Um novo eclipse lunar está previsto para a próxima terça-feira (3) e promete mobilizar curiosos e apaixonados por astronomia. Apesar da expectativa em torno da Lua de Sangue, o Brasil não estará na posição geográfica mais privilegiada para acompanhar o fenômeno completo.
O eclipse acontece quando há um alinhamento preciso entre Sol, Terra e Lua. “A Terra se coloca entre o Sol e a Lua. Então a Lua fica atrás da sombra que a Terra projeta. É um alinhamento desses três corpos”, explica o astrônomo Thiago Signorini Gonçalves, diretor do Observatório do Valongo, da Universidade Federal do Rio de Janeiro.
No eclipse parcial, a sombra da Terra avança sobre o disco lunar, como se fosse uma “mordida” escurecendo a Lua cheia. Já na fase total ocorre o efeito mais aguardado, responsável pelo tom avermelhado que dá origem ao apelido popular.
“Quando ela está perfeitamente alinhada, a luz do Sol não consegue mais chegar diretamente à superfície da Lua. Mas atravessa a atmosfera da Terra antes de chegar lá. Só a parte vermelha da luz consegue passar, enquanto a azul é espalhada. Por isso a Lua fica avermelhada, como no pôr do sol”, detalha o astrônomo.
Segundo ele, o termo Lua de Sangue não é científico, mas traduz bem o impacto visual provocado pela filtragem da luz solar na atmosfera terrestre.
Para a maior parte do território brasileiro, porém, o espetáculo será discreto. “Infelizmente, na maior parte do Brasil a gente só vai ver o eclipse penumbral, que é um leve escurecimento da Lua cheia e que é um efeito difícil de perceber”, afirma Gonçalves.
Em cidades como São Paulo e Brasília, o fenômeno ocorre por volta das 6h da manhã, com a Lua já muito baixa no horizonte oeste e pouco antes do nascer do Sol, o que dificulta ainda mais a observação.
A situação melhora levemente na região Norte. No Acre, em Rondônia e no oeste do Amazonas, será possível acompanhar parte do eclipse parcial. No extremo oeste do país, o encobrimento poderá chegar a 96%, muito próximo da totalidade, mas ainda classificado tecnicamente como parcial.
Ainda assim, o Brasil não será o melhor ponto do planeta para observar a totalidade.
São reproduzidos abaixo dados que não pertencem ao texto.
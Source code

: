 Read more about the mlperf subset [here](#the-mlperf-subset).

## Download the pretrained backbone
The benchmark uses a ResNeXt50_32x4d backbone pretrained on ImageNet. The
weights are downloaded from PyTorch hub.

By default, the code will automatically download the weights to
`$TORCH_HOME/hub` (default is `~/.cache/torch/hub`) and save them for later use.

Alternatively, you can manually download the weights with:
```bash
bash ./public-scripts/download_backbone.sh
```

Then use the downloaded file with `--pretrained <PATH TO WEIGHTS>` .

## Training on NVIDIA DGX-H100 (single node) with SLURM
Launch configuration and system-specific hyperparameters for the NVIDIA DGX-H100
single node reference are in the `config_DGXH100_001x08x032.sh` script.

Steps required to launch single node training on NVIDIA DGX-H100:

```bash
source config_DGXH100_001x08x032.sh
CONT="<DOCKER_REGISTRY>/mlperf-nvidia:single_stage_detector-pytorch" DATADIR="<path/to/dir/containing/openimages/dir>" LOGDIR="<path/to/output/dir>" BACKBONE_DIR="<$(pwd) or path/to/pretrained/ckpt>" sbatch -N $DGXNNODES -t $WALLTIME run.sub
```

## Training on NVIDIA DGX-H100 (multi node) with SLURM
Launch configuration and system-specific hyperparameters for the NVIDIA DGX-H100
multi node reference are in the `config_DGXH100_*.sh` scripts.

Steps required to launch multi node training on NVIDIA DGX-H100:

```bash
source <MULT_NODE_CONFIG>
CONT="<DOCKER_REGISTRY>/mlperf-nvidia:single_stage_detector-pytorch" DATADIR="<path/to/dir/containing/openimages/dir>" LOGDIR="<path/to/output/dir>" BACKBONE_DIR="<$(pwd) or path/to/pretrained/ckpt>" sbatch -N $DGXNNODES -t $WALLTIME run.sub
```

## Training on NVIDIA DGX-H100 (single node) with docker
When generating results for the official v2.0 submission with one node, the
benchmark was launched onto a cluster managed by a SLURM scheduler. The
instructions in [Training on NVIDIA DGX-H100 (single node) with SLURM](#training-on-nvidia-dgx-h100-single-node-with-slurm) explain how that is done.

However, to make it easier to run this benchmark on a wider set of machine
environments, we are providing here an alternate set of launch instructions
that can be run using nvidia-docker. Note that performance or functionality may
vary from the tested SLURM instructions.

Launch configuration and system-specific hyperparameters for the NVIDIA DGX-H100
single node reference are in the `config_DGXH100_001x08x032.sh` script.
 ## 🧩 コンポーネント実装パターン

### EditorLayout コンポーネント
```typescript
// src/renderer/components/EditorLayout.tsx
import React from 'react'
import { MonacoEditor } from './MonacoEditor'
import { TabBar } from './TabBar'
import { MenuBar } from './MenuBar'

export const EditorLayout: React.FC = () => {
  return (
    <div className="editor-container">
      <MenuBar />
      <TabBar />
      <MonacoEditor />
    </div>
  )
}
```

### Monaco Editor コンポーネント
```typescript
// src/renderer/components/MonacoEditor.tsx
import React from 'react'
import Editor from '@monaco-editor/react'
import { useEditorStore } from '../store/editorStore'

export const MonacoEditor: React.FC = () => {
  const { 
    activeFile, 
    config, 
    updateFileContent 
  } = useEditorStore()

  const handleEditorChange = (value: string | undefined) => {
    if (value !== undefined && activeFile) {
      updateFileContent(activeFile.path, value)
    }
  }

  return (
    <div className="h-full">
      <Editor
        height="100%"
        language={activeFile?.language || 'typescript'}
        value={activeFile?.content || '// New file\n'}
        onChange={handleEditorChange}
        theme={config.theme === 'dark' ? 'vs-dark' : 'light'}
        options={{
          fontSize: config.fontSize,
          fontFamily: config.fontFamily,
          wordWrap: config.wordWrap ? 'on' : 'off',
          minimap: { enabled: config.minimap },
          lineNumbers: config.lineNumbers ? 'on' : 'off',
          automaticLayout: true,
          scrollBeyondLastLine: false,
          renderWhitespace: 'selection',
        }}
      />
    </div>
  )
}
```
As condições ideais estarão no Oceano Pacífico, em regiões como a Nova Zelândia e ilhas como Fiji, onde o eclipse total será plenamente visível.
A astrônoma Josina Nascimento, do Observatório Nacional, explica que todo eclipse total da Lua passa por cinco etapas: penumbral, parcial, total, parcial novamente e penumbral. No caso do fenômeno de 3 de março, o Brasil verá apenas as fases iniciais.
No horário de Brasília, o eclipse penumbral começa às 5h44, o parcial às 6h50 e a fase total ocorre entre 8h04 e 9h02 — período em que a Lua já estará abaixo do horizonte para os brasileiros.
Para quem deseja assistir a um eclipse total completo no país, será preciso aguardar: somente na noite de 25 para 26 de junho de 2029 o Brasil terá todas as fases visíveis em todo o território nacional.